== Material for this exercise ==

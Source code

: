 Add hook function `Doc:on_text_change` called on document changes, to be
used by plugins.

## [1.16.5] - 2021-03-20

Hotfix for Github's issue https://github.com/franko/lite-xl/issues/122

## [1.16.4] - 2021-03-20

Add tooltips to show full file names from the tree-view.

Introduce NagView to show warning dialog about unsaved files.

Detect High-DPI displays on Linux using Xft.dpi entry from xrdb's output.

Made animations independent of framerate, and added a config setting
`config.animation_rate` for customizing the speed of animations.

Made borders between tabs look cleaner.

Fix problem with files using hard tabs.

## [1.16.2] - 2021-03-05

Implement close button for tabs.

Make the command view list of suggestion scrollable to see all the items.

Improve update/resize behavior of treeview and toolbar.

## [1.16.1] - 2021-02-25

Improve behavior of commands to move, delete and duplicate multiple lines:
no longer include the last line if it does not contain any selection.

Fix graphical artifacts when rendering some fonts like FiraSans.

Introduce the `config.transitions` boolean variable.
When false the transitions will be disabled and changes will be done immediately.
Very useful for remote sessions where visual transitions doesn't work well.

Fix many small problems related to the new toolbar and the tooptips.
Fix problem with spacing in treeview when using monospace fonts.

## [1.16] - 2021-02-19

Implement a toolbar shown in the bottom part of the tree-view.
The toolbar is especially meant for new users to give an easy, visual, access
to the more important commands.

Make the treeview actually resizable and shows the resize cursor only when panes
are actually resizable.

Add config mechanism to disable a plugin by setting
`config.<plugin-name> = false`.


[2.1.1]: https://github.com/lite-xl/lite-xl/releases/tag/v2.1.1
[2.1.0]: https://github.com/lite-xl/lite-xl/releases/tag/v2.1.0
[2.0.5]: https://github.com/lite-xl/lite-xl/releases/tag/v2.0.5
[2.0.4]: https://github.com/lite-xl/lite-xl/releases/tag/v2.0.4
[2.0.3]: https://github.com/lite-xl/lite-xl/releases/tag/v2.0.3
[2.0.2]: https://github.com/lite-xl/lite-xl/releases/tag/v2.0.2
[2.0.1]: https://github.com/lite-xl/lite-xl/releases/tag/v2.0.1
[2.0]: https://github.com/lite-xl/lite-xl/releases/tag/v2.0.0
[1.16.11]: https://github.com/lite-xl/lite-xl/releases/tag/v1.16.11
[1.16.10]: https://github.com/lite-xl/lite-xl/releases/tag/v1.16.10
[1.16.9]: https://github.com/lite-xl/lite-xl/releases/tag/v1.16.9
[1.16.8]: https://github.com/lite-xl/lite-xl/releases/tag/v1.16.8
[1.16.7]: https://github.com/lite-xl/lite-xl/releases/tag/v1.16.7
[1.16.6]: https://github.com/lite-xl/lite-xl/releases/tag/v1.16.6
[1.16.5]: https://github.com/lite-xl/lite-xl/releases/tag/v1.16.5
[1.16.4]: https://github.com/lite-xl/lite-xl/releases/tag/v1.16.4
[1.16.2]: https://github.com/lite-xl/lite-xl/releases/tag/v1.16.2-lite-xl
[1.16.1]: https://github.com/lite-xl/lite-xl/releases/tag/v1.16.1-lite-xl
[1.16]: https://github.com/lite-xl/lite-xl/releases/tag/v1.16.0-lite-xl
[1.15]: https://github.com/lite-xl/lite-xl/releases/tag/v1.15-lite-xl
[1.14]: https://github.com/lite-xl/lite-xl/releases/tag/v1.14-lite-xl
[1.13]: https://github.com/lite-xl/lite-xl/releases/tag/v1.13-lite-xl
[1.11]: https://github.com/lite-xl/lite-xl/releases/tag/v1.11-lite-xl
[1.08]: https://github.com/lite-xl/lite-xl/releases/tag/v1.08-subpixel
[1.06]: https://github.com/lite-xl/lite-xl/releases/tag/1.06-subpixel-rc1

===
== Material for this exercise ==

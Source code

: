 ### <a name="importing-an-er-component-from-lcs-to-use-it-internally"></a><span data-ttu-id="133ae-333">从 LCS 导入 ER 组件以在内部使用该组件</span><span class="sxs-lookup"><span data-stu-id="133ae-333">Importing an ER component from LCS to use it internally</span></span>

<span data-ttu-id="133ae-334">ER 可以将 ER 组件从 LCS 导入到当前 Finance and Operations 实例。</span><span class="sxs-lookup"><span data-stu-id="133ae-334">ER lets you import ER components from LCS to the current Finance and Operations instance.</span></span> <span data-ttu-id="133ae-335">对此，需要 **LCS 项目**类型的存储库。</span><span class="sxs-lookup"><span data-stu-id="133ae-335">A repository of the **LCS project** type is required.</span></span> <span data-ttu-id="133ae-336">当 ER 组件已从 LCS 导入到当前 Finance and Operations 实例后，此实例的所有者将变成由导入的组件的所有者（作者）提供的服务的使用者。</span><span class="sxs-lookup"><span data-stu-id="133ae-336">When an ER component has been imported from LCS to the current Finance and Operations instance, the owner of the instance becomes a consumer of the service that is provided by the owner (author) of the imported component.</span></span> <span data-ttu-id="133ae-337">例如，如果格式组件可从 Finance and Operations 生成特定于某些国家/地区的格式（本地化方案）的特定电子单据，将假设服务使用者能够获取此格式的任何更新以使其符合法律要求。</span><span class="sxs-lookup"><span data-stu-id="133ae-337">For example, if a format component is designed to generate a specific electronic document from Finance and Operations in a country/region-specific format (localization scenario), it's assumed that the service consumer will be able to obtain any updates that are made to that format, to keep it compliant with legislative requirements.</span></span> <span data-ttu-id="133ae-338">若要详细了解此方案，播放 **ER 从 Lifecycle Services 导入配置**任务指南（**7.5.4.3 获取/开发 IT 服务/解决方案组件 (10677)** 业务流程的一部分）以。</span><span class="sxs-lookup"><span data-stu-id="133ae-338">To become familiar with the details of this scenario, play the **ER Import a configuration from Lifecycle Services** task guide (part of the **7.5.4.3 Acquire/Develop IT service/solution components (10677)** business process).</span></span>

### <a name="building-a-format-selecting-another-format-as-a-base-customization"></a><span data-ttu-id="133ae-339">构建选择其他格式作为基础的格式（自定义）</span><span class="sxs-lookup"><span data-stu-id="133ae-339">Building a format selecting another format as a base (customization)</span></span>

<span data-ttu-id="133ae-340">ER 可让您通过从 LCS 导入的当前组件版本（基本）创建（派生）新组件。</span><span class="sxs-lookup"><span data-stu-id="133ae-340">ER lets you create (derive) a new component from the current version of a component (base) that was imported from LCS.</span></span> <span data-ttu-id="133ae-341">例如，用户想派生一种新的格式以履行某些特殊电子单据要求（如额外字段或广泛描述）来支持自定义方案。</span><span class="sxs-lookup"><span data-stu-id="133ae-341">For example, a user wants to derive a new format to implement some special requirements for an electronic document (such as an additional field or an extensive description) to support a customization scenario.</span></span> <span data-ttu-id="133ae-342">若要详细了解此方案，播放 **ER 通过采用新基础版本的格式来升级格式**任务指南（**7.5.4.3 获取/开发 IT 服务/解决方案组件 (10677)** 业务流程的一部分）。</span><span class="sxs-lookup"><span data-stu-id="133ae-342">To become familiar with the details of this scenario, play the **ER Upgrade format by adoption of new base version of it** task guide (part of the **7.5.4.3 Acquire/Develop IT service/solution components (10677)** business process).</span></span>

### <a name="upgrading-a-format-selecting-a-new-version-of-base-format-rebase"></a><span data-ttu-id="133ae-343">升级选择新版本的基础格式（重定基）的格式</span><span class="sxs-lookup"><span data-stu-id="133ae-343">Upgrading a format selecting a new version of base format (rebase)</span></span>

===

**About this task:** Among the entries above, find the line with "to the more important commands." and the line with "[2.0.2]: https://github.com/lite-xl/lite-xl/releases/tag/v2.0.2"; give again exactly these two lines and all lines between them.

**Expected answer:**
to the more important commands.

Make the treeview actually resizable and shows the resize cursor only when panes
are actually resizable.

Add config mechanism to disable a plugin by setting
`config.<plugin-name> = false`.


[2.1.1]: https://github.com/lite-xl/lite-xl/releases/tag/v2.1.1
[2.1.0]: https://github.com/lite-xl/lite-xl/releases/tag/v2.1.0
[2.0.5]: https://github.com/lite-xl/lite-xl/releases/tag/v2.0.5
[2.0.4]: https://github.com/lite-xl/lite-xl/releases/tag/v2.0.4
[2.0.3]: https://github.com/lite-xl/lite-xl/releases/tag/v2.0.3
[2.0.2]: https://github.com/lite-xl/lite-xl/releases/tag/v2.0.2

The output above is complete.